"""
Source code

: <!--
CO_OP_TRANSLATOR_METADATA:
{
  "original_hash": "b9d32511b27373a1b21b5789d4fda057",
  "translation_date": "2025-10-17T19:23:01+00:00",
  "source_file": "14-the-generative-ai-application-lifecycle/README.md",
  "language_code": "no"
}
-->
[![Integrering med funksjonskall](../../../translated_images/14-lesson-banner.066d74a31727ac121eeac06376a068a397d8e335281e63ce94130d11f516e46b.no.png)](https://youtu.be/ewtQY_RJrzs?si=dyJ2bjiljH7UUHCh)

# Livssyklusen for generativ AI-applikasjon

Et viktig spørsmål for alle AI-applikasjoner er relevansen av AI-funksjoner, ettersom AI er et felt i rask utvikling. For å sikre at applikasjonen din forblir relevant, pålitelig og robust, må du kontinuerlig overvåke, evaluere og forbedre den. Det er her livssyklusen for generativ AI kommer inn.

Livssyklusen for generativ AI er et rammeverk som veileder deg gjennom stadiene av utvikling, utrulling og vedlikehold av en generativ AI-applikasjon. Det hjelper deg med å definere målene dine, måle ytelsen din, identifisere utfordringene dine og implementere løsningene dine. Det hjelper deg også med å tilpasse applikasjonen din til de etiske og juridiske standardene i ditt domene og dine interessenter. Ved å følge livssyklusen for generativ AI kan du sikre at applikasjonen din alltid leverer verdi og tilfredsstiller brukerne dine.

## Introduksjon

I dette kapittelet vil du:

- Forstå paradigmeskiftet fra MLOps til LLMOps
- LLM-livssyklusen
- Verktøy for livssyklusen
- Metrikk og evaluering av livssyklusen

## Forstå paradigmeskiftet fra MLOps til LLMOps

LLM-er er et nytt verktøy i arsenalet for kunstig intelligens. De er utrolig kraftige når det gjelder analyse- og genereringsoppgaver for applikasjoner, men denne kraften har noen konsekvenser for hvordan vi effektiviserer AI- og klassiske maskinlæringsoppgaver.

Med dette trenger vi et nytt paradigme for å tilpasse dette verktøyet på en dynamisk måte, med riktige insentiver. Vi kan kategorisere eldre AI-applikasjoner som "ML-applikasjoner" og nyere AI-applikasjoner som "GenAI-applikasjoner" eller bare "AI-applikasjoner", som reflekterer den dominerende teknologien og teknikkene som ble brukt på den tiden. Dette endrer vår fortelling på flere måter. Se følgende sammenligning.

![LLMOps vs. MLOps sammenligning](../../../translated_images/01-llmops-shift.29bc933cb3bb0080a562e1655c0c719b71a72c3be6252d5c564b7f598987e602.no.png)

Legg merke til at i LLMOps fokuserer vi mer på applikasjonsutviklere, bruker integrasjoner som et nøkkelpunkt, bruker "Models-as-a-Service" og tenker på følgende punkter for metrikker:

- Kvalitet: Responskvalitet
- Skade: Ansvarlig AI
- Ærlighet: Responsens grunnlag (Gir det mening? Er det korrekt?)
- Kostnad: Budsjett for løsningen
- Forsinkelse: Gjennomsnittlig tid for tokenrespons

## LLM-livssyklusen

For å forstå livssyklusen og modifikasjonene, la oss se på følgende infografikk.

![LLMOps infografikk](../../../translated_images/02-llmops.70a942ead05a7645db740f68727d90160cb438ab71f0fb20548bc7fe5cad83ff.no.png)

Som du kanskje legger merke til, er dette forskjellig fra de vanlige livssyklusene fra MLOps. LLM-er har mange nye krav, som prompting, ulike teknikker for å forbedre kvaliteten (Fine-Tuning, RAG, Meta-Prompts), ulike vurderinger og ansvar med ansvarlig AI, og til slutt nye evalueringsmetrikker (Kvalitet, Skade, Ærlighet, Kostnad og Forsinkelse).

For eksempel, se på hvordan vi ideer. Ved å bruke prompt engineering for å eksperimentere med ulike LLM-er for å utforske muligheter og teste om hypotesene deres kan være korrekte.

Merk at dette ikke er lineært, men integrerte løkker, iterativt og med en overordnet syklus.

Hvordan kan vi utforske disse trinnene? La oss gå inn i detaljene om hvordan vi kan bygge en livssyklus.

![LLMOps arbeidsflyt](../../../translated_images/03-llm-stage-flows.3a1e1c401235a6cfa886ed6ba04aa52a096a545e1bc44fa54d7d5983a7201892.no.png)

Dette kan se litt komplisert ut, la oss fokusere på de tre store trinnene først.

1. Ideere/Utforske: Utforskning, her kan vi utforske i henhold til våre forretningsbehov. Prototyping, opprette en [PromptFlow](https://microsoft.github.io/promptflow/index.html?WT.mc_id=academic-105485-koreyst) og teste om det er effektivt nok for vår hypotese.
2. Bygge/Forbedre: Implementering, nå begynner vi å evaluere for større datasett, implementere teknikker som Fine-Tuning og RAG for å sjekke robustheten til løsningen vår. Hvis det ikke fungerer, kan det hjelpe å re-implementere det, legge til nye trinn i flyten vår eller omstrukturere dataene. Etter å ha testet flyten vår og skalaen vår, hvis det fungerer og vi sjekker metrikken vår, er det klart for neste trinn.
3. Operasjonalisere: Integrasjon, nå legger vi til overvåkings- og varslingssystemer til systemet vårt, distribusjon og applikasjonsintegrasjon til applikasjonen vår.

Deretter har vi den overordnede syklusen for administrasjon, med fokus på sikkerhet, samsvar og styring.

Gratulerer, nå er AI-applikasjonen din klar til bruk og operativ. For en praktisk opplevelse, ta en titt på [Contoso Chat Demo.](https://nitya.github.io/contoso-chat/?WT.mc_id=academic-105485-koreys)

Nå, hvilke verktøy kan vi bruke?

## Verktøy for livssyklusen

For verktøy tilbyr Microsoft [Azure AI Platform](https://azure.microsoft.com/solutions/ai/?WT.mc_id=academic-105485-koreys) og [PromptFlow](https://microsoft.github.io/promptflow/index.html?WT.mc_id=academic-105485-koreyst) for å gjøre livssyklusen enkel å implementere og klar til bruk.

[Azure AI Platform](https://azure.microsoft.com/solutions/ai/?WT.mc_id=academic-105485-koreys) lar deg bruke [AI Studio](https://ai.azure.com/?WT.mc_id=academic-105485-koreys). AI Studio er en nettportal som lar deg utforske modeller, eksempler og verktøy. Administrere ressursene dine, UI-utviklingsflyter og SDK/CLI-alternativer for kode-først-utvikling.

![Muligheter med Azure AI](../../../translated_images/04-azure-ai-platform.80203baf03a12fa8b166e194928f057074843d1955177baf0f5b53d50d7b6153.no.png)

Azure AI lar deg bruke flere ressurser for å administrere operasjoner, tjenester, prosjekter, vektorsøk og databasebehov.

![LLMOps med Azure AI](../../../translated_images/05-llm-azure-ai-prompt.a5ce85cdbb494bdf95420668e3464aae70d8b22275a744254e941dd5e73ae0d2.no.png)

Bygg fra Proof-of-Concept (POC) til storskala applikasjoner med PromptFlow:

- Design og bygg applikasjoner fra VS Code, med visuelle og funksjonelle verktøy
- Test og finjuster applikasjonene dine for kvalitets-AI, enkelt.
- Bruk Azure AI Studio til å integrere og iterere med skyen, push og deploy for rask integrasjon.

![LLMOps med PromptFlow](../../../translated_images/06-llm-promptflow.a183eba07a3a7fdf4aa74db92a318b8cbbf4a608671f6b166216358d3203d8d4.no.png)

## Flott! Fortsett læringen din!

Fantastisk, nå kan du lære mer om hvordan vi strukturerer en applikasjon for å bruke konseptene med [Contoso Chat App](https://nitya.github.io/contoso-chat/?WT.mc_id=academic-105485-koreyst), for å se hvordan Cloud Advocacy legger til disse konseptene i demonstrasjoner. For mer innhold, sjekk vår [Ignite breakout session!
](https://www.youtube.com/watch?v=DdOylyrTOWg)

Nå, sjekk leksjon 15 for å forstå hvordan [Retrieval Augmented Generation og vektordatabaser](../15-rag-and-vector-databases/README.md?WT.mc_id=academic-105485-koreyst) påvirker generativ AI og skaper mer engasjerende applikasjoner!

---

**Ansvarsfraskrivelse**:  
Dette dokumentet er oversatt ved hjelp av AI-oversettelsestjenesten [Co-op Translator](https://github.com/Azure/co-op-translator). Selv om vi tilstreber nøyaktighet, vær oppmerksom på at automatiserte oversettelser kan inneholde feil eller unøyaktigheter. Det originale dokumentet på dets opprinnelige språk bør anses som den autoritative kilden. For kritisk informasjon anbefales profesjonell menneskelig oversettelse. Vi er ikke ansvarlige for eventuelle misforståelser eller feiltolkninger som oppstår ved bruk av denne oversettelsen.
"""
## ASSIGNMENT:
Reproduce the lines above, beginning at the line with "Deretter har vi" and stopping after the line with "## Verktøy for livssyklusen", exactly as they are.

## EXERCISE OUTPUT:
Deretter har vi den overordnede syklusen for administrasjon, med fokus på sikkerhet, samsvar og styring.

Gratulerer, nå er AI-applikasjonen din klar til bruk og operativ. For en praktisk opplevelse, ta en titt på [Contoso Chat Demo.](https://nitya.github.io/contoso-chat/?WT.mc_id=academic-105485-koreys)

Nå, hvilke verktøy kan vi bruke?

## Verktøy for livssyklusen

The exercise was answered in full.